Opinion
2:23-cv-01867-JDW
07-31-2023
MEMORANDUM
JOSHUA D. WOLSON, J.
Plaintiffs filed suit against their insurer alleging, among other things, statutory bad faith under 42 Pa. C.S.A. § 8371. Plaintiffs now seek leave to file a second amended complaint to save their bad faith claim from dismissal. But no amendments could save the claim. To the extent it is based on a denial of coverage, the statute of limitations bars the claim. And Pennsylvania's bad faith statute does not extend to an insurer's conduct during litigation while acting as a legal adversary. Because their bad faith claim cannot survive a motion to dismiss, amendment is futile, and I will deny the Motion.
I. BACKGROUND
A. Facts
On April 15, 2016, an underinsured motorist rear-ended Plaintiff Loann T. Phan-Kramer. She suffered a full thickness tear of her rotator cuff, as well as other neck and back injuries. At the time of the accident, American States insured Plaintiffs, including underinsured motorist (“UIM”) benefits. After suing then settling with the other driver, Plaintiffs notified American States of their UIM insurance claim. They sent the American States's adjuster a complete set of all of Mrs. Phan-Kramer's medical records, as well as depositions and expert reports produced in the lawsuit against the other driver. These reports showed future losses between $322,884.00 and $349,582.00.
On June 28, 2019, the American States's adjuster sent correspondence to Plaintiffs that stated in relevant part: “I have had the opportunity to review the medical records you sent for Loann Kramer. Her injury does not appear to have a value over the underlying limits of $100,00[0.00]; therefore, we will not be making an underinsured motorists bodily injury offer. Please discuss with your client.” (ECF No. 15-2.) Less than three weeks after receiving the denial letter, Plaintiffs sued American States for breach of contract and loss of consortium.
Plaintiffs allege that, throughout the course of that litigation, American States's adjusters and in-house legal counsel represented that they were reevaluating Plaintiffs' UIM insurance claim as Plaintiffs presented new treatment records and evidence of work limitations. However, Plaintiffs concluded that American States had not been reevaluating the claim when American States's expert witness issued a report in the litigation on October 28, 2020. The report considered only early records of Mrs. Phan-Kramer's treatment, not any of the evidence of ongoing treatment Plaintiffs had provided throughout the litigation. Plaintiffs also allege that American States exerted influence on its expert to make false conclusions in his report and testimony that would support American States's low valuation of the UIM insurance claim.

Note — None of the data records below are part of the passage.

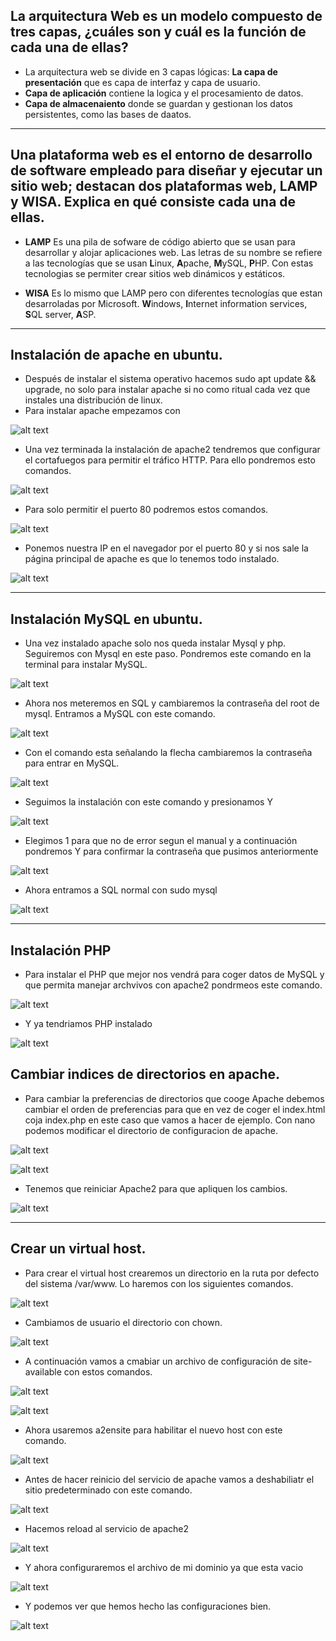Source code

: ## La arquitectura Web es un modelo compuesto de tres capas, ¿cuáles son y cuál es  la función de cada una de ellas?
- La arquitectura web se divide en 3 capas lógicas: **La capa de presentación** que es capa de interfaz y capa de usuario.
- **Capa de aplicación** contiene la logica y el procesamiento de datos.
- **Capa de almacenaiento** donde se guardan y gestionan los datos persistentes, como las bases de daatos.

---

## Una plataforma web es el entorno de desarrollo de software empleado para  diseñar y ejecutar un sitio web; destacan dos plataformas web, LAMP y WISA. Explica en qué consiste cada una de ellas.

- **LAMP** Es una pila de sofware de código abierto que se usan para desarrollar y alojar aplicaciones web. Las letras de su nombre se refiere a las tecnologías que se usan **L**inux, **A**pache, **M**ySQL, **P**HP. Con estas tecnologias se permiter crear sitios web dinámicos y estáticos.

- **WISA** Es lo mismo que LAMP pero con diferentes tecnologías que estan desarroladas por Microsoft. **W**indows, **I**nternet information services, **S**QL server, **A**SP. 

---

## Instalación de apache en ubuntu.

- Después de instalar el sistema operativo hacemos sudo apt update && upgrade, no solo para instalar apache si no como ritual cada vez que instales una distribución de linux.
- Para instalar apache empezamos con 

![alt text](image.png)

- Una vez terminada la instalación de apache2 tendremos que configurar el cortafuegos para permitir el tráfico HTTP. Para ello pondremos esto comandos.

![alt text](image-1.png)

- Para solo permitir el puerto 80 podremos estos comandos.

![alt text](image-3.png)

- Ponemos nuestra IP en el navegador por el puerto 80 y si nos sale la página principal de apache es que lo tenemos todo instalado.

![alt text](image-4.png)

---

## Instalación MySQL en ubuntu.

- Una vez instalado apache solo nos queda instalar Mysql y php. Seguiremos con Mysql en este paso. Pondremos este comando en la terminal para instalar MySQL.

![alt text](image-5.png)

- Ahora nos meteremos en SQL y cambiaremos la contraseña del root de mysql. Entramos a MySQL con este comando.

![alt text](image-6.png)

- Con el comando esta señalando la flecha cambiaremos la contraseña para entrar en MySQL.

![alt text](image-7.png)

- Seguimos la instalación con este comando y presionamos Y

![alt text](image-8.png)

- Elegimos 1 para que no de error segun el manual y a continuación pondremos Y para confirmar la contraseña que pusimos anteriormente

![alt text](image-9.png)

- Ahora entramos a SQL normal con sudo mysql

![alt text](image-10.png)

---

## Instalación PHP

- Para instalar el PHP que mejor nos vendrá para coger datos de MySQL y que permita manejar archvivos con apache2 pondrmeos este comando.

![alt text](image-11.png)

- Y ya tendriamos PHP instalado

![alt text](image-12.png)


## Cambiar indices de directorios en apache.
 - Para cambiar la preferencias de directorios que cooge Apache debemos cambiar el orden de preferencias para que en vez de coger el index.html coja index.php en este caso que vamos a hacer de ejemplo. Con nano podemos modificar el directorio de configuracion de apache.
 
 ![alt text](image-13.png)

 ![alt text](image-14.png)

 - Tenemos que reiniciar Apache2 para que apliquen los cambios.

 ![alt text](image-15.png)
 
 ---

 ## Crear un virtual host.
 
 - Para crear el virtual host crearemos un directorio en la ruta por defecto del sistema /var/www. Lo haremos con los siguientes comandos.

 ![alt text](image-16.png)

 - Cambiamos de usuario el directorio con chown. 

 ![alt text](image-17.png)

 - A continuación vamos a cmabiar un archivo de configuración de site-available con estos comandos.

 ![alt text](image-18.png)

 ![alt text](image-19.png)

 - Ahora usaremos a2ensite para habilitar el nuevo host con este comando.

![alt text](image-20.png)

- Antes de hacer reinicio del servicio de apache vamos a deshabiliatr el sitio predeterminado con este comando.

![alt text](image-21.png)

- Hacemos reload al servicio de apache2

![alt text](image-22.png)

- Y ahora configuraremos el archivo de mi dominio ya que esta vacio

![alt text](image-23.png)

- Y podemos ver que hemos hecho las configuraciones bien.


![alt text](image-24.png)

Plaintiffs' UIM case proceeded to trial and the jury returned a $480,000.00 verdict in Plaintiffs' favor. The verdict was molded to reflect the $100,000.00 bodily injury liability limits and delay damages of $21,048.36. American States satisfied the verdict.
B. Procedural History
Plaintiffs have now sued American States again for its handling of the UIM claim and conduct in the previous litigation. Plaintiffs filed a Praecipe To Issue Writ Of Summons on March 3, 2022, in the Delaware County Court of Common Pleas. After Plaintiffs filed their Complaint, American States removed the case to this Court. Plaintiffs then amended their Complaint as a matter of right to avoid a motion to dismiss. The Amended Complaint asserts three counts: Count I - Bad Faith Pursuant to 42 Pa. C.S.A. § 8371; Count II - Breach of Contract/Good Faith and Fair Dealing; and Count III - Loss of Consortium. American States answered Plaintiffs' Amended Complaint and informed Plaintiffs' counsel of its intent to file a motion for judgement on the pleadings. Plaintiffs' counsel filed a Second Amended Complaint, which I struck for failure to obtain Defendant's consent or leave of court, as required by Federal Rule of Civil Procedure 15(a).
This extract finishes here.